Across the records below, how many lines contain the string "param"? Give the number by itself.

[Stored data]
== Segment start ==
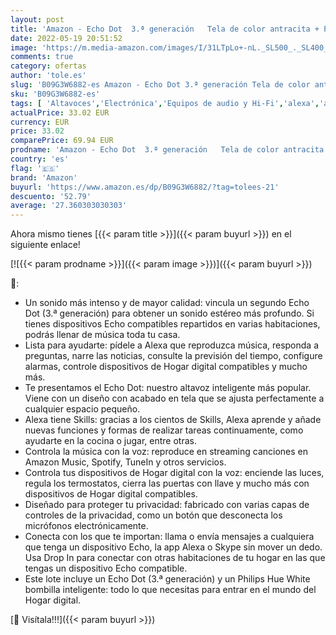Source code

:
 ```yaml
---
layout: post
title: 'Amazon - Echo Dot  3.ª generación   Tela de color antracita + Philips Hue White bombilla inteligente  compatible con Alexa - Kit de inicio de Hogar digital'
date: 2022-05-19 20:51:52
image: 'https://m.media-amazon.com/images/I/31LTpLo+-nL._SL500_._SL400_.jpg'
comments: true
category: ofertas
author: 'tole.es'
slug: 'B09G3W6882-es Amazon - Echo Dot 3.ª generación Tela de color antracita +...'
sku: 'B09G3W6882-es'
tags: [ 'Altavoces','Electrónica','Equipos de audio y Hi-Fi','alexa','amazon','hue','philips','🇪🇸', ]
actualPrice: 33.02 EUR
currency: EUR
price: 33.02
comparePrice: 69.94 EUR
prodname: 'Amazon - Echo Dot  3.ª generación   Tela de color antracita + Philips Hue White bombilla inteligente  compatible con Alexa - Kit de inicio de Hogar digital'
country: 'es'
flag: '🇪🇸'
brand: 'Amazon'
buyurl: 'https://www.amazon.es/dp/B09G3W6882/?tag=tolees-21'
descuento: '52.79'
average: '27.360303030303'
---
```


Ahora mismo tienes [{{< param title >}}]({{< param buyurl >}}) en el siguiente enlace!

[![{{< param prodname >}}]({{< param image >}})]({{< param buyurl >}})

🔎:

- Un sonido más intenso y de mayor calidad: vincula un segundo Echo Dot (3.ª generación) para obtener un sonido estéreo más profundo. Si tienes dispositivos Echo compatibles repartidos en varias habitaciones, podrás llenar de música toda tu casa.
- Lista para ayudarte: pídele a Alexa que reproduzca música, responda a preguntas, narre las noticias, consulte la previsión del tiempo, configure alarmas, controle dispositivos de Hogar digital compatibles y mucho más.
- Te presentamos el Echo Dot: nuestro altavoz inteligente más popular. Viene con un diseño con acabado en tela que se ajusta perfectamente a cualquier espacio pequeño.
- Alexa tiene Skills: gracias a los cientos de Skills, Alexa aprende y añade nuevas funciones y formas de realizar tareas continuamente, como ayudarte en la cocina o jugar, entre otras.
- Controla la música con la voz: reproduce en streaming canciones en Amazon Music, Spotify, TuneIn y otros servicios.
- Controla tus dispositivos de Hogar digital con la voz: enciende las luces, regula los termostatos, cierra las puertas con llave y mucho más con dispositivos de Hogar digital compatibles.
- Diseñado para proteger tu privacidad: fabricado con varias capas de controles de la privacidad, como un botón que desconecta los micrófonos electrónicamente.
- Conecta con los que te importan: llama o envía mensajes a cualquiera que tenga un dispositivo Echo, la app Alexa o Skype sin mover un dedo. Usa Drop In para conectar con otras habitaciones de tu hogar en las que tengas un dispositivo Echo compatible.
- Este lote incluye un Echo Dot (3.ª generación) y un Philips Hue White bombilla inteligente: todo lo que necesitas para entrar en el mundo del Hogar digital.

[🛒 Visítala!!!]({{< param buyurl >}})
== Segment end ==
Solution »
3